### WHAT NEEDS TO BE DONE
Write out the records in full and without alteration, setting aside their pictures.

(Stored data entries)

------------------------------------------------------------

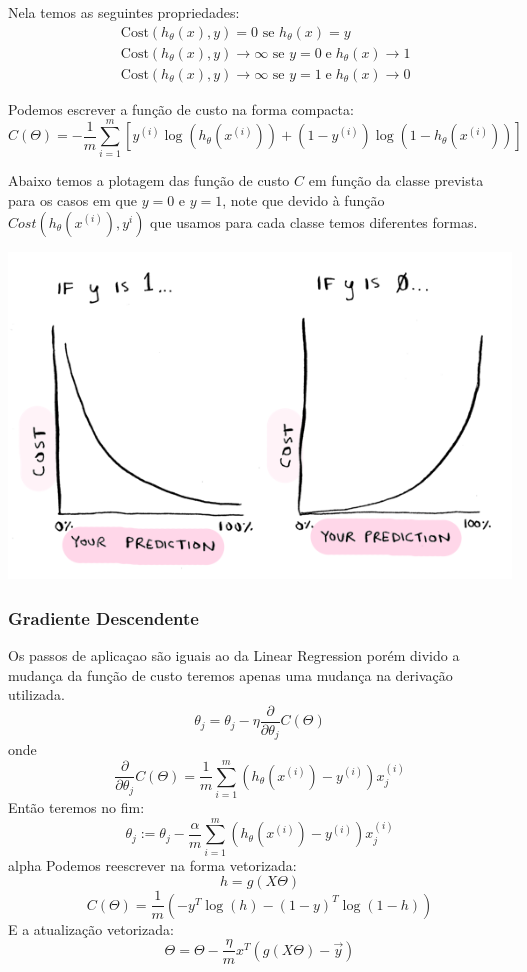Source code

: \documentclass[11pt,a4paper,leqno]{article}
\begin{document}
Nela temos as seguintes propriedades:
\begin{align*}
	& \mathrm{Cost}(h_\theta(x),y) = 0 \text{ se } h_\theta(x) = y \\
	& \mathrm{Cost}(h_\theta(x),y) \rightarrow \infty \text{ se } y = 0 \; \mathrm{e} \; h_\theta(x) \rightarrow 1 \\
	& \mathrm{Cost}(h_\theta(x),y) \rightarrow \infty \text{ se } y = 1 \; \mathrm{e} \; h_\theta(x) \rightarrow 0
\end{align*}

Podemos escrever a função de custo na forma compacta:
\[
C(\Theta) = - \frac{1}{m} \displaystyle \sum_{i=1}^m [y^{(i)} \log(h_\theta(x^{(i)})) + (1 - y^{(i)}) \log(1 - h_\theta(x^{(i)}))]
\]

Abaixo temos a plotagem das função de custo $C$ em função da classe prevista para os casos em que $y = 0$ e $y = 1$, note que devido à função $Cost(h_\theta(x^{(i)}), y^{i})$ que usamos para cada classe temos diferentes formas.

\includegraphics[scale=0.5]{Images/logistic_regression_plot_cost_function.png} 


\subsubsection{Gradiente Descendente}
Os passos de aplicaçao são iguais ao da Linear Regression porém divido a mudança da função de custo teremos apenas uma mudança na derivação utilizada.
\[
\theta_j = \theta_j - \eta \frac{\partial}{\partial \theta_j} C(\Theta)
\]
onde
\[
\frac{\partial}{\partial \theta_j} C(\Theta) = \frac{1}{m} \sum_{i=1}^m (h_\theta(x^{(i)}) - y^{(i)}) x_j^{(i)}
\]
Então teremos no fim:
\[
\theta_j := \theta_j - \frac{\alpha}{m} \sum_{i=1}^m (h_\theta(x^{(i)}) - y^{(i)}) x_j^{(i)}
\]
alpha
Podemos reescrever na forma vetorizada:
\[ h = g(X \Theta) \]
\[
C(\Theta) = \frac{1}{m} (-y^T \log(h) - (1 - y)^T \log(1 - h))
\]
E a atualização vetorizada:
\[
\Theta = \Theta - \frac{\eta}{m} x^T (g(X\Theta) - \vec{y})
\]
	
\end{document}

------------------------------------------------------------

### REPLY
Source code

: \documentclass[11pt,a4paper,leqno]{article}
\begin{document}
Nela temos as seguintes propriedades:
\begin{align*}
	& \mathrm{Cost}(h_\theta(x),y) = 0 \text{ se } h_\theta(x) = y \\
	& \mathrm{Cost}(h_\theta(x),y) \rightarrow \infty \text{ se } y = 0 \; \mathrm{e} \; h_\theta(x) \rightarrow 1 \\
	& \mathrm{Cost}(h_\theta(x),y) \rightarrow \infty \text{ se } y = 1 \; \mathrm{e} \; h_\theta(x) \rightarrow 0
\end{align*}

Podemos escrever a função de custo na forma compacta:
\[
C(\Theta) = - \frac{1}{m} \displaystyle \sum_{i=1}^m [y^{(i)} \log(h_\theta(x^{(i)})) + (1 - y^{(i)}) \log(1 - h_\theta(x^{(i)}))]
\]

Abaixo temos a plotagem das função de custo $C$ em função da classe prevista para os casos em que $y = 0$ e $y = 1$, note que devido à função $Cost(h_\theta(x^{(i)}), y^{i})$ que usamos para cada classe temos diferentes formas.

\includegraphics[scale=0.5]{Images/logistic_regression_plot_cost_function.png} 


\subsubsection{Gradiente Descendente}
Os passos de aplicaçao são iguais ao da Linear Regression porém divido a mudança da função de custo teremos apenas uma mudança na derivação utilizada.
\[
\theta_j = \theta_j - \eta \frac{\partial}{\partial \theta_j} C(\Theta)
\]
onde
\[
\frac{\partial}{\partial \theta_j} C(\Theta) = \frac{1}{m} \sum_{i=1}^m (h_\theta(x^{(i)}) - y^{(i)}) x_j^{(i)}
\]
Então teremos no fim:
\[
\theta_j := \theta_j - \frac{\alpha}{m} \sum_{i=1}^m (h_\theta(x^{(i)}) - y^{(i)}) x_j^{(i)}
\]
alpha
Podemos reescrever na forma vetorizada:
\[ h = g(X \Theta) \]
\[
C(\Theta) = \frac{1}{m} (-y^T \log(h) - (1 - y)^T \log(1 - h))
\]
E a atualização vetorizada:
\[
\Theta = \Theta - \frac{\eta}{m} x^T (g(X\Theta) - \vec{y})
\]
	
\end{document}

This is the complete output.